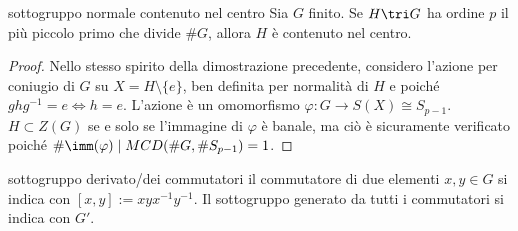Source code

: \begin{proposition}{sottogruppo normale contenuto nel centro}
    Sia $G$ finito. Se $H \tri G$ ha ordine $p$ il più piccolo primo che divide $\#G$, allora $H$ è contenuto nel centro.
\end{proposition}
\begin{proof}
    Nello stesso spirito della dimostrazione precedente, considero l'azione per coniugio di $G$ su $X = H \setminus \{ e \}$, ben definita per normalità di $H$ e poiché $ghg^{-1} = e \Leftrightarrow h = e$. L'azione è un omomorfismo $\varphi : G \to S(X) \cong S_{p-1}$. $H \subset Z(G)$ se e solo se l'immagine di $\varphi$ è banale, ma ciò è sicuramente verificato poiché $\#\imm(\varphi) \mid MCD(\#G, \#S_{p-1}) = 1$.
\end{proof}
\begin{definition}{sottogruppo derivato/dei commutatori}
    il commutatore di due elementi $x,y \in G$ si indica con $[x,y]:= xyx^{-1}y^{-1}$. Il sottogruppo generato da tutti i commutatori si indica con $G'$. \\
\end{definition}
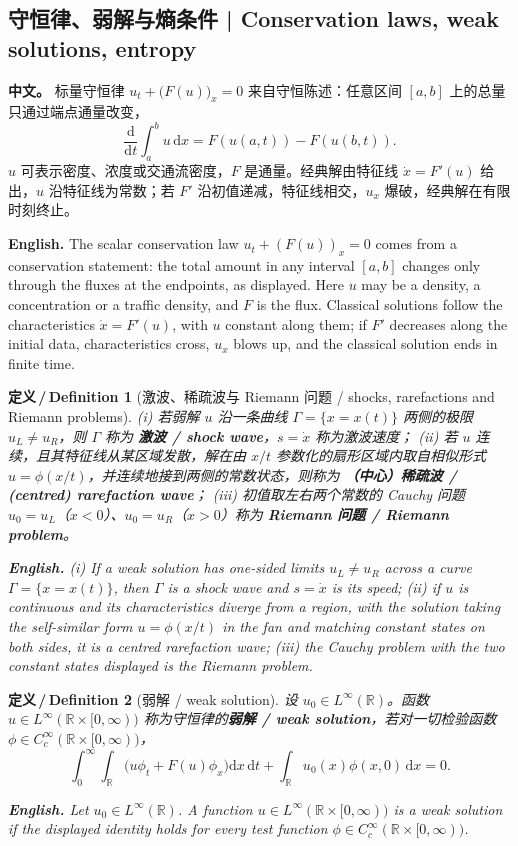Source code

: \documentclass[UTF8,11pt,a4paper]{ctexart}
\newcommand{\APS}[2]{\par\noindent\textbf{中文。} #1\par\noindent\textbf{English.} #2\par\smallskip}
\newcommand{\EN}[1]{\par\noindent \textbf{English.} #1\par}
\newtheorem{definition}{定义\,/\,Definition}[section]
\newcommand{\R}{\mathbb{R}}
\newcommand{\dd}{\mathrm{d}}
\begin{document}
\subsection{守恒律、弱解与熵条件 | Conservation laws, weak solutions, entropy}
\APS{标量守恒律 $u_t+\bigl(F(u)\bigr)_x=0$ 来自守恒陈述：任意区间 $[a,b]$ 上的总量只通过端点通量改变，
\[
\frac{\dd}{\dd t}\int_a^b u\,\dd x=F(u(a,t))-F(u(b,t)).
\]
$u$ 可表示密度、浓度或交通流密度，$F$ 是通量。经典解由特征线 $\dot x=F'(u)$ 给出，$u$ 沿特征线为常数；若 $F'$ 沿初值递减，特征线相交，$u_x$ 爆破，经典解在有限时刻终止。}{The scalar conservation law $u_t+(F(u))_x=0$ comes from a conservation statement: the total amount in any interval $[a,b]$ changes only through the fluxes at the endpoints, as displayed. Here $u$ may be a density, a concentration or a traffic density, and $F$ is the flux. Classical solutions follow the characteristics $\dot x=F'(u)$, with $u$ constant along them; if $F'$ decreases along the initial data, characteristics cross, $u_x$ blows up, and the classical solution ends in finite time.}

\begin{definition}[激波、稀疏波与 Riemann 问题 / shocks, rarefactions and Riemann problems]\label{def:shock}
(i) 若弱解 $u$ 沿一条曲线 $\Gamma=\{x=x(t)\}$ 两侧的极限 $u_L\ne u_R$，则 $\Gamma$ 称为 \textbf{激波 / shock wave}，$s=\dot x$ 称为激波速度；
(ii) 若 $u$ 连续，且其特征线从某区域发散，解在由 $x/t$ 参数化的扇形区域内取自相似形式 $u=\phi(x/t)$，并连续地接到两侧的常数状态，则称为 \textbf{（中心）稀疏波 / (centred) rarefaction wave}；
(iii) 初值取左右两个常数的 Cauchy 问题 $u_0=u_L$（$x<0$）、$u_0=u_R$（$x>0$）称为 \textbf{Riemann 问题 / Riemann problem}。
\EN{(i) If a weak solution has one-sided limits $u_L\ne u_R$ across a curve $\Gamma=\{x=x(t)\}$, then $\Gamma$ is a shock wave and $s=\dot x$ is its speed; (ii) if $u$ is continuous and its characteristics diverge from a region, with the solution taking the self-similar form $u=\phi(x/t)$ in the fan and matching constant states on both sides, it is a centred rarefaction wave; (iii) the Cauchy problem with the two constant states displayed is the Riemann problem.}
\end{definition}

\begin{definition}[弱解 / weak solution]\label{def:weak}
设 $u_0\in L^\infty(\R)$。函数 $u\in L^\infty(\R\times[0,\infty))$ 称为守恒律的\textbf{弱解 / weak solution}，若对一切检验函数 $\phi\in C^\infty_c(\R\times[0,\infty))$，
\[
\int_0^\infty\!\!\int_\R\bigl(u\phi_t+F(u)\phi_x\bigr)\dd x\,\dd t+\int_\R u_0(x)\phi(x,0)\,\dd x=0 .
\]
\EN{Let $u_0\in L^\infty(\R)$. A function $u\in L^\infty(\R\times[0,\infty))$ is a weak solution if the displayed identity holds for every test function $\phi\in C^\infty_c(\R\times[0,\infty))$.}
\end{definition}
\end{document}
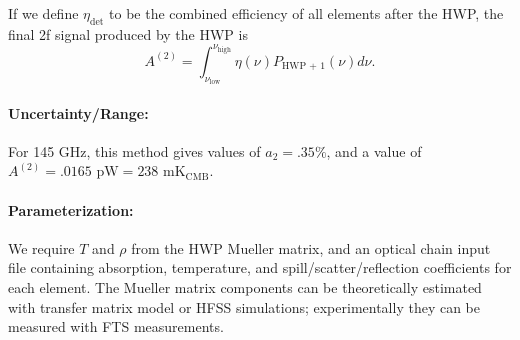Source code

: If we define $\eta_\text{det}$ to be the combined efficiency of all elements after the HWP,
the final 2f signal produced by the HWP is 
\[
A^{(2)} = \int_{\nu_\text{low}}^{\nu_\text{high}} \eta(\nu) P_\text{HWP + 1}(\nu) d\nu.
\]
\paragraph{Uncertainty/Range:}
For 145 GHz, this method gives values of $a_2 = .35\%$, and a value of 
$A^{(2)} = .0165 \text{ pW} = 238 \text{ mK}_\text{CMB}$. 

\paragraph{Parameterization:}
We require $T$ and $\rho$ from the HWP Mueller matrix\cite{Salatino16}, and an optical chain input file containing
absorption, temperature, and spill/scatter/reflection coefficients for each element. The Mueller matrix components can be theoretically estimated with transfer matrix model \cite{Essinger-Hileman2013} or HFSS simulations; experimentally they can be measured with FTS measurements.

::::::::

Exercise directions
Omit the images and transcribe all of the records above word for word.

Answer to the problem
Source code

: \begin{proposition}{sottogruppo normale contenuto nel centro}
    Sia $G$ finito. Se $H \tri G$ ha ordine $p$ il più piccolo primo che divide $\#G$, allora $H$ è contenuto nel centro.
\end{proposition}
\begin{proof}
    Nello stesso spirito della dimostrazione precedente, considero l'azione per coniugio di $G$ su $X = H \setminus \{ e \}$, ben definita per normalità di $H$ e poiché $ghg^{-1} = e \Leftrightarrow h = e$. L'azione è un omomorfismo $\varphi : G \to S(X) \cong S_{p-1}$. $H \subset Z(G)$ se e solo se l'immagine di $\varphi$ è banale, ma ciò è sicuramente verificato poiché $\#\imm(\varphi) \mid MCD(\#G, \#S_{p-1}) = 1$.
\end{proof}
\begin{definition}{sottogruppo derivato/dei commutatori}
    il commutatore di due elementi $x,y \in G$ si indica con $[x,y]:= xyx^{-1}y^{-1}$. Il sottogruppo generato da tutti i commutatori si indica con $G'$. \\
\end{definition}
Source code

: \documentclass[UTF8,11pt,a4paper]{ctexart}
\newcommand{\APS}[2]{\par\noindent\textbf{中文。} #1\par\noindent\textbf{English.} #2\par\smallskip}
\newcommand{\EN}[1]{\par\noindent \textbf{English.} #1\par}
\newtheorem{definition}{定义\,/\,Definition}[section]
\newcommand{\R}{\mathbb{R}}
\newcommand{\dd}{\mathrm{d}}
\begin{document}
\subsection{守恒律、弱解与熵条件 | Conservation laws, weak solutions, entropy}
\APS{标量守恒律 $u_t+\bigl(F(u)\bigr)_x=0$ 来自守恒陈述：任意区间 $[a,b]$ 上的总量只通过端点通量改变，
\[
\frac{\dd}{\dd t}\int_a^b u\,\dd x=F(u(a,t))-F(u(b,t)).
\]
$u$ 可表示密度、浓度或交通流密度，$F$ 是通量。经典解由特征线 $\dot x=F'(u)$ 给出，$u$ 沿特征线为常数；若 $F'$ 沿初值递减，特征线相交，$u_x$ 爆破，经典解在有限时刻终止。}{The scalar conservation law $u_t+(F(u))_x=0$ comes from a conservation statement: the total amount in any interval $[a,b]$ changes only through the fluxes at the endpoints, as displayed. Here $u$ may be a density, a concentration or a traffic density, and $F$ is the flux. Classical solutions follow the characteristics $\dot x=F'(u)$, with $u$ constant along them; if $F'$ decreases along the initial data, characteristics cross, $u_x$ blows up, and the classical solution ends in finite time.}

\begin{definition}[激波、稀疏波与 Riemann 问题 / shocks, rarefactions and Riemann problems]\label{def:shock}
(i) 若弱解 $u$ 沿一条曲线 $\Gamma=\{x=x(t)\}$ 两侧的极限 $u_L\ne u_R$，则 $\Gamma$ 称为 \textbf{激波 / shock wave}，$s=\dot x$ 称为激波速度；
(ii) 若 $u$ 连续，且其特征线从某区域发散，解在由 $x/t$ 参数化的扇形区域内取自相似形式 $u=\phi(x/t)$，并连续地接到两侧的常数状态，则称为 \textbf{（中心）稀疏波 / (centred) rarefaction wave}；
(iii) 初值取左右两个常数的 Cauchy 问题 $u_0=u_L$（$x<0$）、$u_0=u_R$（$x>0$）称为 \textbf{Riemann 问题 / Riemann problem}。
\EN{(i) If a weak solution has one-sided limits $u_L\ne u_R$ across a curve $\Gamma=\{x=x(t)\}$, then $\Gamma$ is a shock wave and $s=\dot x$ is its speed; (ii) if $u$ is continuous and its characteristics diverge from a region, with the solution taking the self-similar form $u=\phi(x/t)$ in the fan and matching constant states on both sides, it is a centred rarefaction wave; (iii) the Cauchy problem with the two constant states displayed is the Riemann problem.}
\end{definition}

\begin{definition}[弱解 / weak solution]\label{def:weak}
设 $u_0\in L^\infty(\R)$。函数 $u\in L^\infty(\R\times[0,\infty))$ 称为守恒律的\textbf{弱解 / weak solution}，若对一切检验函数 $\phi\in C^\infty_c(\R\times[0,\infty))$，
\[
\int_0^\infty\!\!\int_\R\bigl(u\phi_t+F(u)\phi_x\bigr)\dd x\,\dd t+\int_\R u_0(x)\phi(x,0)\,\dd x=0 .
\]
\EN{Let $u_0\in L^\infty(\R)$. A function $u\in L^\infty(\R\times[0,\infty))$ is a weak solution if the displayed identity holds for every test function $\phi\in C^\infty_c(\R\times[0,\infty))$.}
\end{definition}
\end{document}
Source code

: If we define $\eta_\text{det}$ to be the combined efficiency of all elements after the HWP,
the final 2f signal produced by the HWP is 
\[
A^{(2)} = \int_{\nu_\text{low}}^{\nu_\text{high}} \eta(\nu) P_\text{HWP + 1}(\nu) d\nu.
\]
\paragraph{Uncertainty/Range:}
For 145 GHz, this method gives values of $a_2 = .35\%$, and a value of 
$A^{(2)} = .0165 \text{ pW} = 238 \text{ mK}_\text{CMB}$. 

\paragraph{Parameterization:}
We require $T$ and $\rho$ from the HWP Mueller matrix\cite{Salatino16}, and an optical chain input file containing
absorption, temperature, and spill/scatter/reflection coefficients for each element. The Mueller matrix components can be theoretically estimated with transfer matrix model \cite{Essinger-Hileman2013} or HFSS simulations; experimentally they can be measured with FTS measurements.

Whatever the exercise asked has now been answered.